Album #7: Carla Bley and the Jazz Composers Orchestra, ‘Escalator over the Hill’

There are three albums on my list that I discovered because of great music writing. The first, Charlie Parker’s “Bird/The Savoy Recordings (Master Takes),” comes in at No. 14. Another will come later.

Today’s entry is “Escalator over the Hill,” a two-hour 1971 release written by Carla Bley and performed by her, the Jazz Composers Orchestra (which she co-founded) and a cast of stars. I discovered this remarkable album because of a review by Stephen Davis that appeared in either The Phoenix or Boston After Dark; I suspect it was the former, though I didn’t make a note of it on the clip that I kept. (For you alt-weekly trivia buffs, Boston After Dark became The Boston Phoenix, and The Phoenix became The Real Paper. It’s complicated.)

Davis describes “Escalator” as “a phantasmagoria of sound, imagination, and virtuousity,” and Bley’s writing as “a mingling of the immediacy of rock with the harmonic and thematic intelligence of jazz.” What music-obsessed 15-year-old could resist? Especially since you could order the three-record set, with notes, pictures and “a handsome gilt-letter box,” for just $12, not a lot of money even then.

“Escalator” was No. 5 in my Facebook list earlier this year. I’ve moved it down a bit. Great as it is, it’s just not the sort of thing I find myself listening to very often. It’s too big, too ambitious. The music comes at you relentlessly, in waves. How to describe it? A jazz-rock opera? (Or, rather, a jazz and rock opera; there is no jazz-rock on “Escalator,” thank you very much.) A “chronotransduction,” as Bley calls it?

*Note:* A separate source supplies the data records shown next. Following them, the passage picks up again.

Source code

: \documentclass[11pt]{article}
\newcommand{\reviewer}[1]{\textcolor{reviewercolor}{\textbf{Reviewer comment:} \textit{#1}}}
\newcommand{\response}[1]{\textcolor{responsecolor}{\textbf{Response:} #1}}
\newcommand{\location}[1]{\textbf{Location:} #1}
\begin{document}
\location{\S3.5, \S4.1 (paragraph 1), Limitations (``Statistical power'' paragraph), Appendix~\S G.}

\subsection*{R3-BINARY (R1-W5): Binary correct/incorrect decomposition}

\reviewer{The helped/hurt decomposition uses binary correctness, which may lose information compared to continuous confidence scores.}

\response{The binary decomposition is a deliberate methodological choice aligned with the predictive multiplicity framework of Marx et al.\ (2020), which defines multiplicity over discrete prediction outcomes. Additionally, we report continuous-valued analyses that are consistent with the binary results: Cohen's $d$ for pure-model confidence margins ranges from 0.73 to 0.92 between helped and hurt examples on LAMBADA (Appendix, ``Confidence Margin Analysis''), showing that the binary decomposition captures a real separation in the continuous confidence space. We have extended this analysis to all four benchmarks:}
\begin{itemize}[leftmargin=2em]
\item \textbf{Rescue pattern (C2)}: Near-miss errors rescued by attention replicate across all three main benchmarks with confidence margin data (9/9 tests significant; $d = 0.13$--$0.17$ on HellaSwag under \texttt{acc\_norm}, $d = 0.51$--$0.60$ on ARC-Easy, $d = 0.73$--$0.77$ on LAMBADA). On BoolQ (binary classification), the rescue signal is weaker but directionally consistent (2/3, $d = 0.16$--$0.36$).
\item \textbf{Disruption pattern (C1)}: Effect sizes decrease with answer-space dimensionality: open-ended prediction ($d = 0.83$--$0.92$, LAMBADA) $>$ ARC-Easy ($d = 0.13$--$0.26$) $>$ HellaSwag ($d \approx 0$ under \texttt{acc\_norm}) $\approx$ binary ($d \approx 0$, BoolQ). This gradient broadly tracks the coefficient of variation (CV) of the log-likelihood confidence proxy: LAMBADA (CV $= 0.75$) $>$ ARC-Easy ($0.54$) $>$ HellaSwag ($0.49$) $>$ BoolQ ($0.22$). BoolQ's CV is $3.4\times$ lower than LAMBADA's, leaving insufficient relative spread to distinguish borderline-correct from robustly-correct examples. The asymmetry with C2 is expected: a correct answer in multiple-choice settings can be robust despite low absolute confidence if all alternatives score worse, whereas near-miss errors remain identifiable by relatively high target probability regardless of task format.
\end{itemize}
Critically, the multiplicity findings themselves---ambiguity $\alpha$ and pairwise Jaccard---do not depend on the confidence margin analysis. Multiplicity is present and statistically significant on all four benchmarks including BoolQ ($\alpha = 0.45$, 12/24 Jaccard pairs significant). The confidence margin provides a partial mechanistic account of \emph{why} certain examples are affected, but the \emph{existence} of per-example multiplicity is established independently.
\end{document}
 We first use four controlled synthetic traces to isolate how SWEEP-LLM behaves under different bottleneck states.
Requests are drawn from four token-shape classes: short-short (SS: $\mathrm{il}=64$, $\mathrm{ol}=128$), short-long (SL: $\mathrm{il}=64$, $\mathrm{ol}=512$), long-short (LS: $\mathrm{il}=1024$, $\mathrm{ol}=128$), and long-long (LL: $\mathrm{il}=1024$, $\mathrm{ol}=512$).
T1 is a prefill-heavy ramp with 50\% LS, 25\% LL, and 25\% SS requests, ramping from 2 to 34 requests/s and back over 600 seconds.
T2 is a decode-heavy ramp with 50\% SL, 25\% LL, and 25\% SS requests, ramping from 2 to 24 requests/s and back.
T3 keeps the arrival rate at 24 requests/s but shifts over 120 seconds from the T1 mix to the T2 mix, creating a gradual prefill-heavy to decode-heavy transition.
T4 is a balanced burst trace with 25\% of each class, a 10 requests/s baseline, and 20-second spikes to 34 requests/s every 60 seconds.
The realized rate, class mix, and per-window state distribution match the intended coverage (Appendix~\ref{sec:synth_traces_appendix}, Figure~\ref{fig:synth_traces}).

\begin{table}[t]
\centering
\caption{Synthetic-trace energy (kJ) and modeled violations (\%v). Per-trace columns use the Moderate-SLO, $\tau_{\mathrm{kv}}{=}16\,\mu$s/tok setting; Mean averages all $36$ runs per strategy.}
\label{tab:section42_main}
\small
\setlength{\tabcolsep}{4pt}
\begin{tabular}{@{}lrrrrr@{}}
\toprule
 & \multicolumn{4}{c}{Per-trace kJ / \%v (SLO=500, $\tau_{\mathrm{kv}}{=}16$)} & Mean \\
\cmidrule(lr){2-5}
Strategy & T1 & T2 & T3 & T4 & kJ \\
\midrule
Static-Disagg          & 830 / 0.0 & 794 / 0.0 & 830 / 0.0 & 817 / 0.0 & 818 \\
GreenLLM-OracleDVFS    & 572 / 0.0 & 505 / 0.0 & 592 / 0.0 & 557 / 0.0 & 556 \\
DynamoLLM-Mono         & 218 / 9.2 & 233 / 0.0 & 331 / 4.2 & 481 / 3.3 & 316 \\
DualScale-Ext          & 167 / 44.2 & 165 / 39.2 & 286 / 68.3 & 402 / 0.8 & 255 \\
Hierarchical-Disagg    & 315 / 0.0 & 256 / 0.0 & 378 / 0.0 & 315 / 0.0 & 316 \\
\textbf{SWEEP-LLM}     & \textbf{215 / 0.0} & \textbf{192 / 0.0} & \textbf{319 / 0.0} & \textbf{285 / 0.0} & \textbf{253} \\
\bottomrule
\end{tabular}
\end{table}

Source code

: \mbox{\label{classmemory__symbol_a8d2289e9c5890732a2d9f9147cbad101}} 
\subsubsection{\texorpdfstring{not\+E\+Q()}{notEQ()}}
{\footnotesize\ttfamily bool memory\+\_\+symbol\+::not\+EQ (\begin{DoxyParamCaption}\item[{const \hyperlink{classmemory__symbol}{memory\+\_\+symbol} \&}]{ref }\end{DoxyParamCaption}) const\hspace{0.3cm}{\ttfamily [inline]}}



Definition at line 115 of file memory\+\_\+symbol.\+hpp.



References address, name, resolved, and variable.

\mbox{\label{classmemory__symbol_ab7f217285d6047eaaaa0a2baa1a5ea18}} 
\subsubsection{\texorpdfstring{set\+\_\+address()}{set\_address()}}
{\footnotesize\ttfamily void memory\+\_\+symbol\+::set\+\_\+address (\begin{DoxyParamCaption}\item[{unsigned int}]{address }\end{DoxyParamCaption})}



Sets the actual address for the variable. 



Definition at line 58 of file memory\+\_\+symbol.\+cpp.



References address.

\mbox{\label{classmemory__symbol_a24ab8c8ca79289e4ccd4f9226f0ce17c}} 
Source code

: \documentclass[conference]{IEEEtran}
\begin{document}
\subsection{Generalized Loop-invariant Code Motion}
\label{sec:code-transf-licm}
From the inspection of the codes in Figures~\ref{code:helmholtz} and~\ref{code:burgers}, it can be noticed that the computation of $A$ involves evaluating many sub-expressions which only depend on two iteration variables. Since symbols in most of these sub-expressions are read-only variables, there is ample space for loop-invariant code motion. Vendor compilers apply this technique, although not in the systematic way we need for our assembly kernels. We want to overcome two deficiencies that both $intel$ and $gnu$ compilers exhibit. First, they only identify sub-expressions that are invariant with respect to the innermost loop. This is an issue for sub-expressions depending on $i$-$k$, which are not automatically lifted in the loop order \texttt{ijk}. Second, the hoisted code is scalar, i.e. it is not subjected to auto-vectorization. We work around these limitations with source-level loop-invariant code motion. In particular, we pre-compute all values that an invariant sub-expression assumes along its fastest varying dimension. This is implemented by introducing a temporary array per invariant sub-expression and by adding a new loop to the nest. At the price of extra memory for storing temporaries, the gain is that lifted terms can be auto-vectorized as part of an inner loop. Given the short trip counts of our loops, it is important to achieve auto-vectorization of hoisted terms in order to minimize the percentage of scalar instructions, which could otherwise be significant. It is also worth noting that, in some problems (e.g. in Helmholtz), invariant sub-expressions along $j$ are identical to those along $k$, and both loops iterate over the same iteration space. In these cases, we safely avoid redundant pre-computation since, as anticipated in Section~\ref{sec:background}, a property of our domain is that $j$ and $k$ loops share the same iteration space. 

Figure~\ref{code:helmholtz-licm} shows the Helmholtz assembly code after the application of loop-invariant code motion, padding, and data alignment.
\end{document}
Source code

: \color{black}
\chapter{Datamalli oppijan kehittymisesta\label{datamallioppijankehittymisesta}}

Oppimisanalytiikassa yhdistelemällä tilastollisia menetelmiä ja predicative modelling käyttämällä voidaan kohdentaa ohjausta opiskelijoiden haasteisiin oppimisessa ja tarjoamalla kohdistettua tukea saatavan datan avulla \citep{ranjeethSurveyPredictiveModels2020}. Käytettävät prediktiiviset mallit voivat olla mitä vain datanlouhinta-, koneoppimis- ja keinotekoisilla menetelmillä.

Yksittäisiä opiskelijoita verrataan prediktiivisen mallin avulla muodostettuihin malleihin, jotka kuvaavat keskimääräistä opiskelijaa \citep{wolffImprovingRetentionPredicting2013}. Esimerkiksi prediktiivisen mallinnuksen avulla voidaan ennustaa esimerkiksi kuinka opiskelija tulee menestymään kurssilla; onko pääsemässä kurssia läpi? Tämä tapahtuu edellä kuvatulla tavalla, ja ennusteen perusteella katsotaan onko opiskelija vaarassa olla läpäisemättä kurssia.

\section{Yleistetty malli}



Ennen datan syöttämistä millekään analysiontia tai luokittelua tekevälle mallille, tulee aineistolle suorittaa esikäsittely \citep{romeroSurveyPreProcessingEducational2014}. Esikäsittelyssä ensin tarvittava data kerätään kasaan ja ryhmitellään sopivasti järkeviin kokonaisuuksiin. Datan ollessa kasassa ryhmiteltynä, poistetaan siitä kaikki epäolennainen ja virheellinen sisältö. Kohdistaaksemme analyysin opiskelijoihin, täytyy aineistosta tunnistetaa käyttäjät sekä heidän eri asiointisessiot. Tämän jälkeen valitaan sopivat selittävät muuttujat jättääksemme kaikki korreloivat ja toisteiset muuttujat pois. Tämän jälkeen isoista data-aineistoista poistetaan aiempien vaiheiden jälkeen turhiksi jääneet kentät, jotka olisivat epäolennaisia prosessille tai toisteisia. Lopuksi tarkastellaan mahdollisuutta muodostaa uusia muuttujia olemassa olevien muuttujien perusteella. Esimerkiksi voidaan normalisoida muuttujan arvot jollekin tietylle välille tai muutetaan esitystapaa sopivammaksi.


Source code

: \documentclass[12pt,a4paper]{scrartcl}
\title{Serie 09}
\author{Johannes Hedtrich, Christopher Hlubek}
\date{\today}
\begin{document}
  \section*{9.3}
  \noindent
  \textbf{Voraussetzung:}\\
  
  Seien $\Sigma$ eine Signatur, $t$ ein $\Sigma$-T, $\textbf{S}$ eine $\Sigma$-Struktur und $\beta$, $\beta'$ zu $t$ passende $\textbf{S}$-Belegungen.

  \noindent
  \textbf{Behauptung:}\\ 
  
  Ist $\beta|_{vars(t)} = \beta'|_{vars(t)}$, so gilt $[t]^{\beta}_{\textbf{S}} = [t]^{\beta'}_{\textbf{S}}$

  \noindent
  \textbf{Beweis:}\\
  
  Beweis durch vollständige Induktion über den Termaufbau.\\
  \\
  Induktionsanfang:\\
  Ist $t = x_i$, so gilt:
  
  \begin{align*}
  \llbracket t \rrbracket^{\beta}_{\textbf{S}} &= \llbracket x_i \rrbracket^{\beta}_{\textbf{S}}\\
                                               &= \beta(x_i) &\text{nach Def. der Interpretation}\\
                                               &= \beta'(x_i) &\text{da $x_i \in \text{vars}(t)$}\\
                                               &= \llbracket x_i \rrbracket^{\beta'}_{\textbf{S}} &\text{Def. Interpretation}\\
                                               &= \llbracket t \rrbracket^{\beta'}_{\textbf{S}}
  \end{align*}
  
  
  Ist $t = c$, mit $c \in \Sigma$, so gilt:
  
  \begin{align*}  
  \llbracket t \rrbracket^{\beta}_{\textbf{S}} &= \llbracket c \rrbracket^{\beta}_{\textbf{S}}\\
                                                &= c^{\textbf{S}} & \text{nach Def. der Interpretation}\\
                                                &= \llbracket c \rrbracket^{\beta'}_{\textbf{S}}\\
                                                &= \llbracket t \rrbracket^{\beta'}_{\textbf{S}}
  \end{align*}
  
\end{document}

I listened to “Escalator” in full this week for the first time in a few years. It doesn’t merely hold up. It sounds as fresh as it did when it was first released. The 13-minute “Hotel Overture” is as stunning a piece of music as I’ve heard, a gonzo big-band performance that ranges from a rather traditional opening to free jazz, anchored by Gato Barbieri’s screeching tenor sax.

And there’s so much more. Much of it is indescribable, but I should note that, among some of the finest jazz musicians of their era, we also get to hear Linda Ronstadt, nearly unknown at the time; Jack Bruce, a couple of years past Cream; and Viva, part of Andy Warhol’s entourage, who provides occasional narration with an utter emotional flatness will make you laugh.

A word about Bruce: He’s all over the album, and his singing and bass playing are among the highlights. Davis called “Escalator” “the zenith of Jack Bruce’s long and amazingly checkered career.” You could also say that Cream was not the best power trio Bruce ever played in; rather, it’s Jack’s Traveling Band on “Escalator,” in which he’s joined by Mahavishnu John McLaughlin on guitar and Paul Motian on drums (and Bley on organ). “Businessmen,” in particular, rocks so hard that there’s really no place else to go.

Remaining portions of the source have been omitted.